Introduction: Upcycled Carved & Painted Wood Kitchen Chair
I have some plain old wood kithcen table chairs I decide to sprice up. The original cahir was just wood, nothing ornate, and they had some old greed seat cushions that were added later that look dated and kind of ugly.
I decided to do some Celtic knot carving on the chairs, and also make some new cushions with velvet upholstery fabric I bought on sale. I am not going to show how i made the cushions in this instructuable, I may do another one at a later date, but nothing complicated - you would probably find heaps of information on that part already.
I have made 2 videos to show how I completed each step.
Tools you need:
V Gouge / V Tool Chisel
Carving or Xacto or Stanley Knife
120 Grit Sandpaper
Carbon or Graphite Paper
Pencil or Pen
Step 1: Clean the Chair
You need to clean the chair first as if its old, it may have grime on it and it will be hard to trace the design onto the wood if there is.
I used a magic sponge that I slightly wet, wiped the chair down on the parts I planned to decorate, then I dried the wood using a tea towel (or rag)
Step 2: Measure Chair & Attach Design
Using a tape measure, I measured the back rail, dividd the distance by 2 to find the half way point of the back rail of the chair. (In this case 280mm divide by 2 = 140mm mid point)
I then measured the design i had, and centred in on the back of the chair using some tape to affix it to the chair.
Step 3: Trace on Pattern
Using carbon or graphite paper, place it under the paper pattern then using a pen or pen trace over the lines as to leave an impression on the chair rail.
Step 4: Carving With V Tool
Using the V Tool or V Gouge, carve the design. I kind of massacred this part as my chisel was chipped and I should have also sharpened it. Other chairs I did came out much better once I did that.
Step 5: Draw on Pattern
Instead of tracing on a pattern for the chair back legs, I used a set square to draw directly onto the wood.
I measured the chair leg width which was 30mm wide. I divided by 2 to find the centre line which means the centre was 15mm in from each side.
To keep the angle at 45degrees down the leg, I made marks at also 15mm down the legs. Once I did that, i drew lines at 45degree angle down the leg.
Step 6: Stop Cuts
Using my carving knife (or xacto or stanley knife), score the lines you drew with the blade. These cuts are called stop cuts and are used in carving to stop the chisel at certain spots when carving.
Step 7: Carving & Sanding & Drawing Rest of the Design Around the Leg
Using the bevel chisel, angle the chisel slightly towards the stop cuts as you will see in the video in the introduction of this instructable. I add more depth in the corners for better depth and defintition of teh carved design.
Once you have finished the carving, use the 120grit sandpaper to remove the original finish on the wood (if your chair has any). This will allow for the paint/stain to penetrate better.
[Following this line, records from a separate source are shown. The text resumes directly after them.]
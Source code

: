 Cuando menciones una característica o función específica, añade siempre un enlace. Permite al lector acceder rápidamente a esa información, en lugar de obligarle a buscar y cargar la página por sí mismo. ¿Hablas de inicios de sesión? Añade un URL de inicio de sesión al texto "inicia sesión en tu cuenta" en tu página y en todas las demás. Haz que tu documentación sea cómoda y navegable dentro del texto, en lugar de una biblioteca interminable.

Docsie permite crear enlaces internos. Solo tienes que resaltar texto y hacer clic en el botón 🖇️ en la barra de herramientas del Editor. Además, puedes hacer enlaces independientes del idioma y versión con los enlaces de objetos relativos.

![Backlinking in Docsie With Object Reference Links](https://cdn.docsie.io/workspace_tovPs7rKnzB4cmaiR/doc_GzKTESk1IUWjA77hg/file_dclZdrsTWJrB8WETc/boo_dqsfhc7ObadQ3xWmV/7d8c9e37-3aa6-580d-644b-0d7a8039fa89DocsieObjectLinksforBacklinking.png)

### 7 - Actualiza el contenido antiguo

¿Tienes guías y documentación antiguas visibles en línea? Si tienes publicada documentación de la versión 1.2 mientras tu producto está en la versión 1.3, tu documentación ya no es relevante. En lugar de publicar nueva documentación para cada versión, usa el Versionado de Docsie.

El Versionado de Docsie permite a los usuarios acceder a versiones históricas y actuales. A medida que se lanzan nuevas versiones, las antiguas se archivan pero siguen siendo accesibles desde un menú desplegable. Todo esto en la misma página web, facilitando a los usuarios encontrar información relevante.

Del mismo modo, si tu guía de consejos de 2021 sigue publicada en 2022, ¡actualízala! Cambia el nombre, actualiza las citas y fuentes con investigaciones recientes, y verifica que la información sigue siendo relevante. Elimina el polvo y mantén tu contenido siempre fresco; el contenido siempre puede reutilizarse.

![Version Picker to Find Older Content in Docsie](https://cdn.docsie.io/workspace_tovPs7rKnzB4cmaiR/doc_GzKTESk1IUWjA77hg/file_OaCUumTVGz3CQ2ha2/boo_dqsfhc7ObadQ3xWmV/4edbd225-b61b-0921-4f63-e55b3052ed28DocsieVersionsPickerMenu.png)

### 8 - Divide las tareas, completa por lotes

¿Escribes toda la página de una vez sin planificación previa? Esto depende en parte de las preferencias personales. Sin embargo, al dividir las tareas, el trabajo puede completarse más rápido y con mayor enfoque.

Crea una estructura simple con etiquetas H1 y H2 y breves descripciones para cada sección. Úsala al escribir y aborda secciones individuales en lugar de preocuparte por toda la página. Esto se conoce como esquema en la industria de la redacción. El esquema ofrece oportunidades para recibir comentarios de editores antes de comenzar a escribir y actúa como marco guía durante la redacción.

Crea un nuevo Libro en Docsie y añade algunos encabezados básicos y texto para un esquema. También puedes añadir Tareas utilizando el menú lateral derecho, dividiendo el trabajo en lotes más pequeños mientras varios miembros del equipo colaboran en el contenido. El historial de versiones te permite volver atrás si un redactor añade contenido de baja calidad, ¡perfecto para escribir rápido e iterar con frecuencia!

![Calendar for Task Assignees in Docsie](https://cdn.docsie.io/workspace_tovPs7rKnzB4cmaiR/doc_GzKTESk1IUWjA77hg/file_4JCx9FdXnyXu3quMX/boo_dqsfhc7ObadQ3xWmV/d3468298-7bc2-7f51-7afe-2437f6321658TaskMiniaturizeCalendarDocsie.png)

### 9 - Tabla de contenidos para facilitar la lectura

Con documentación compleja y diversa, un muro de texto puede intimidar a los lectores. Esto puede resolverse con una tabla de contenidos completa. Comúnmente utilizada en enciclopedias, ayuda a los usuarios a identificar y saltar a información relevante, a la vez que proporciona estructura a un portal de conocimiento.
I also drew on the pattern around the rest of the leg edges then sanded them too.
Step 8: Painting the Carved Designs
For the painting of the design, I made a video which best shows how I went about it, but I have also included images in the following steps too.
Step 9: First Paint Coat
I used a brush with some paint and turps to dilute the colour. Make sure you remove as much tuprs from the brush before applying to the wood. This is so the turps and paint colour don't soak too far into the wood. This will matter for a later step.
Once you have applied a general light coat, use paper towel or a rag to wipe off any excess paint.
Step 10: Apply Dark Coat
To get the dark to light gradient effect, add a thick dark coat of the paint and brush from the dark part towards the light coloured centre of the leg. Use paper towel to smooth the transition. You will need to do this effect a few times during this process of painting the legs.
Step 11: Applying Dark Paint to Deep Carving Recesses
Apply a dark undiluted paint with a brush to the edges as shown. Then use paper towel to wipe and blend light coloured parts towards the dark painted edges.
Repeat the previous step on the top and bottom of the chair legs to deepen the gradient look.
Step 12: Chisel Light Spots & Pattern
Using the Gouge Chisel, scrape over the design tile parts to get a brighter look to contrast with the dark paint. I just scraped enough paint off to show the lighter coloured wood below. (Of course this won't work on a dark wood).
I used the other 2 chisels to make some textured parts on the top and bottom of the chair legs.